__Work item__
In your copy, leave out the pictures and repeat the entries below exactly.

- - - -

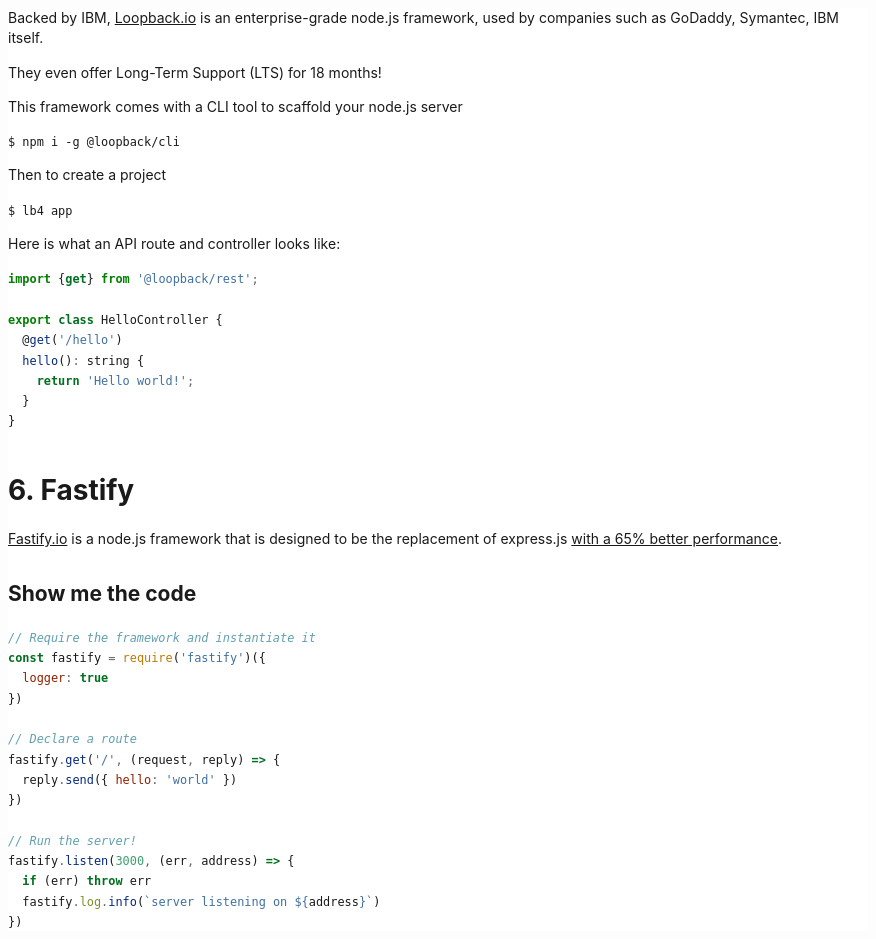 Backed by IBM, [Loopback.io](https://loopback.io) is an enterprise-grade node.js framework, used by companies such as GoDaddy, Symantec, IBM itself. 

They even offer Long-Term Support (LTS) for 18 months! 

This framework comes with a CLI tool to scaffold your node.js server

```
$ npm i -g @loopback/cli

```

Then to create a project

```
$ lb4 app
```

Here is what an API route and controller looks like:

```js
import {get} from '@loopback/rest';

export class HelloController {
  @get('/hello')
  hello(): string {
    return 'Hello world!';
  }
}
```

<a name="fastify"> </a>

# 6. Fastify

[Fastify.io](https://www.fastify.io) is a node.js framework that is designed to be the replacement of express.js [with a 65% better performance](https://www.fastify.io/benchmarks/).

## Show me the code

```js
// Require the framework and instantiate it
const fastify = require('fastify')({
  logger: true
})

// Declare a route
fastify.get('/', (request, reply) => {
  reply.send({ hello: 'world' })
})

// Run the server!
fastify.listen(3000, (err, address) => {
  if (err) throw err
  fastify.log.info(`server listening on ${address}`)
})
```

- - - -

__Answer for this exercise__
 Backed by IBM, [Loopback.io](https://loopback.io) is an enterprise-grade node.js framework, used by companies such as GoDaddy, Symantec, IBM itself. 

They even offer Long-Term Support (LTS) for 18 months! 

This framework comes with a CLI tool to scaffold your node.js server

```
$ npm i -g @loopback/cli

```

Then to create a project

```
$ lb4 app
```

Here is what an API route and controller looks like:

```js
import {get} from '@loopback/rest';

export class HelloController {
  @get('/hello')
  hello(): string {
    return 'Hello world!';
  }
}
```

<a name="fastify"> </a>

# 6. Fastify

[Fastify.io](https://www.fastify.io) is a node.js framework that is designed to be the replacement of express.js [with a 65% better performance](https://www.fastify.io/benchmarks/).

## Show me the code

```js
// Require the framework and instantiate it
const fastify = require('fastify')({
  logger: true
})

// Declare a route
fastify.get('/', (request, reply) => {
  reply.send({ hello: 'world' })
})

// Run the server!
fastify.listen(3000, (err, address) => {
  if (err) throw err
  fastify.log.info(`server listening on ${address}`)
})
```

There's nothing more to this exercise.